Dalam pertemuannya dengan Menko Infrastruktur & Pembangunan Kewilayahan Agus Yudhoyono dan Menteri Transmigrasi Iftitah Sulaiman di Jakarta, Kamis (2/10), Sherly menyampaikan bahwa nilai tukar petani tidak akan meningkat bila hasil kebun hanya berhenti di desa. “Kesejahteraan petani lahir bila jalan tani terbangun dan hasilnya terhubung dengan industri. Setiap jalan yang terbangun adalah janji agar tidak ada desa yang tertinggal,” ujarnya tegas.
Sherly datang membawa tiga agenda besar: jalan tani dan jembatan desa, pelabuhan internasional, serta ekosistem hilirisasi kelapa berbasis kolaborasi pemerintah-swasta.

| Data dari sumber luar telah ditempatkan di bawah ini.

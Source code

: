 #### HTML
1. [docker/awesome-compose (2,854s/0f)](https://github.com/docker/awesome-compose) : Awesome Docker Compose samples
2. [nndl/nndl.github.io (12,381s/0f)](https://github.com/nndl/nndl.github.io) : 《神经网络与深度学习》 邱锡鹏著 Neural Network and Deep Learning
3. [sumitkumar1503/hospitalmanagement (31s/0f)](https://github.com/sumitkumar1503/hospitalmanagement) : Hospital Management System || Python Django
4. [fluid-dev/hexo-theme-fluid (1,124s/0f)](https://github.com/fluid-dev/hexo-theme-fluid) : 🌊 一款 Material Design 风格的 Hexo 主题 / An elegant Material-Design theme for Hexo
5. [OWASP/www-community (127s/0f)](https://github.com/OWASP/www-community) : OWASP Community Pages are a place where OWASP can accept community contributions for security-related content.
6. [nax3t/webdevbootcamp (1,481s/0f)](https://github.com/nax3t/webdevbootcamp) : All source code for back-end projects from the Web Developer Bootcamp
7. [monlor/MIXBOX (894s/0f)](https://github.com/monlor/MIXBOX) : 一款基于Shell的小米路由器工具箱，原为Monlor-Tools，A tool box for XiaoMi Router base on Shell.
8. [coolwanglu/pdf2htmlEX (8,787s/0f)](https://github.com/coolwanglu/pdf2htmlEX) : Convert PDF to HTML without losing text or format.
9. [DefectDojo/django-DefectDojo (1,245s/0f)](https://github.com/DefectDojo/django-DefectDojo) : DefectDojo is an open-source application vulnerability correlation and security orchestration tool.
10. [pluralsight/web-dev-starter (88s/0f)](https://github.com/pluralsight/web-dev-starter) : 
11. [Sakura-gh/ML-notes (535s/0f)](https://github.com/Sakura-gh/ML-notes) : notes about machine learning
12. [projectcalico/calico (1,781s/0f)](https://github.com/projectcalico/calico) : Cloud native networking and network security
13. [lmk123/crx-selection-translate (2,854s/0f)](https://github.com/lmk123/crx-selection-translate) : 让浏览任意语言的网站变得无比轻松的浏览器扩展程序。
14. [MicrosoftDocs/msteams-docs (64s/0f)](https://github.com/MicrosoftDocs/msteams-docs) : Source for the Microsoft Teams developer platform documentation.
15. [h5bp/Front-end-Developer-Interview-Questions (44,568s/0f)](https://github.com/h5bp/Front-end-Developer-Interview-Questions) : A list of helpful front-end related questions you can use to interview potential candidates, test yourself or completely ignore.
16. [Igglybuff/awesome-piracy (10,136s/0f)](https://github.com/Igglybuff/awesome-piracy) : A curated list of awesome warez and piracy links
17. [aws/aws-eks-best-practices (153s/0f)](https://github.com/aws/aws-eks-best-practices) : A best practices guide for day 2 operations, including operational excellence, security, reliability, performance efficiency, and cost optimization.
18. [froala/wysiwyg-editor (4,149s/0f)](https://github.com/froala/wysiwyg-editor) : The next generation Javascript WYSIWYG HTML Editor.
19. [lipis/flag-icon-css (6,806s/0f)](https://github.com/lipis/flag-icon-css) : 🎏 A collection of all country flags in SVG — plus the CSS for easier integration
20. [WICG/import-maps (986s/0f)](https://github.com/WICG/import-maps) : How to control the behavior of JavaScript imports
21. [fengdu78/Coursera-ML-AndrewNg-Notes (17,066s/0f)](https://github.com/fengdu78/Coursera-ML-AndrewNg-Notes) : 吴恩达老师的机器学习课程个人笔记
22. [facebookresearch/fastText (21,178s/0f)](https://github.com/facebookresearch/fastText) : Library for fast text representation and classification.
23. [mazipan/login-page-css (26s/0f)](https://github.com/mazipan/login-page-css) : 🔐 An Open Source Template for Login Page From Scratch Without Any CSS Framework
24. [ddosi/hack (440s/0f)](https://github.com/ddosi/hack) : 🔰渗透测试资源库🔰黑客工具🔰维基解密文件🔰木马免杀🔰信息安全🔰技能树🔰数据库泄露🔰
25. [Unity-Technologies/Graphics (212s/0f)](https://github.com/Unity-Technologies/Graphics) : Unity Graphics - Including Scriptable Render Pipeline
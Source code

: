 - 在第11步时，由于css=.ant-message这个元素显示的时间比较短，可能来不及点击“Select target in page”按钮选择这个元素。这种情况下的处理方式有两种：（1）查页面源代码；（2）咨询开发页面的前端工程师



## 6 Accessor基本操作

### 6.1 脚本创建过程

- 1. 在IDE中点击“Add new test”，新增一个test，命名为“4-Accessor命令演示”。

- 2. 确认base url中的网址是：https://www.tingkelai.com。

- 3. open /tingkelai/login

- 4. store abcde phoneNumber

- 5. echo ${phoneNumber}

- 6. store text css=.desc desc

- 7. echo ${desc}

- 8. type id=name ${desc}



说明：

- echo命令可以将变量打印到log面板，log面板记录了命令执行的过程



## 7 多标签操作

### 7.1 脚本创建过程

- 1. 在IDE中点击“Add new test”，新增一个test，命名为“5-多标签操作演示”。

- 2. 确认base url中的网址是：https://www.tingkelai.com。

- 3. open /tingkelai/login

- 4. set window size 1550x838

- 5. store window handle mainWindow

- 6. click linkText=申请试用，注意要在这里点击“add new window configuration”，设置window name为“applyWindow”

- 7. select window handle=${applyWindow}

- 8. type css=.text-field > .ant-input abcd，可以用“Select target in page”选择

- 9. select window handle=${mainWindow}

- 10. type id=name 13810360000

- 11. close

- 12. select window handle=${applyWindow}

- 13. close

Baginya, langkah ini bukan hanya soal teknis, melainkan strategi besar untuk membawa Maluku Utara masuk ke rantai ekonomi global.
Produk turunan kelapa seperti coconut milk, desiccated coconut, arang, hingga cocopeat diyakininya bisa menjadi motor baru ekonomi daerah. “Dengan dukungan pusat, Malut bisa lebih kreatif, adaptif, dan kolaboratif. Petani harus menikmati nilai tambah dari keringat mereka,” tandasnya.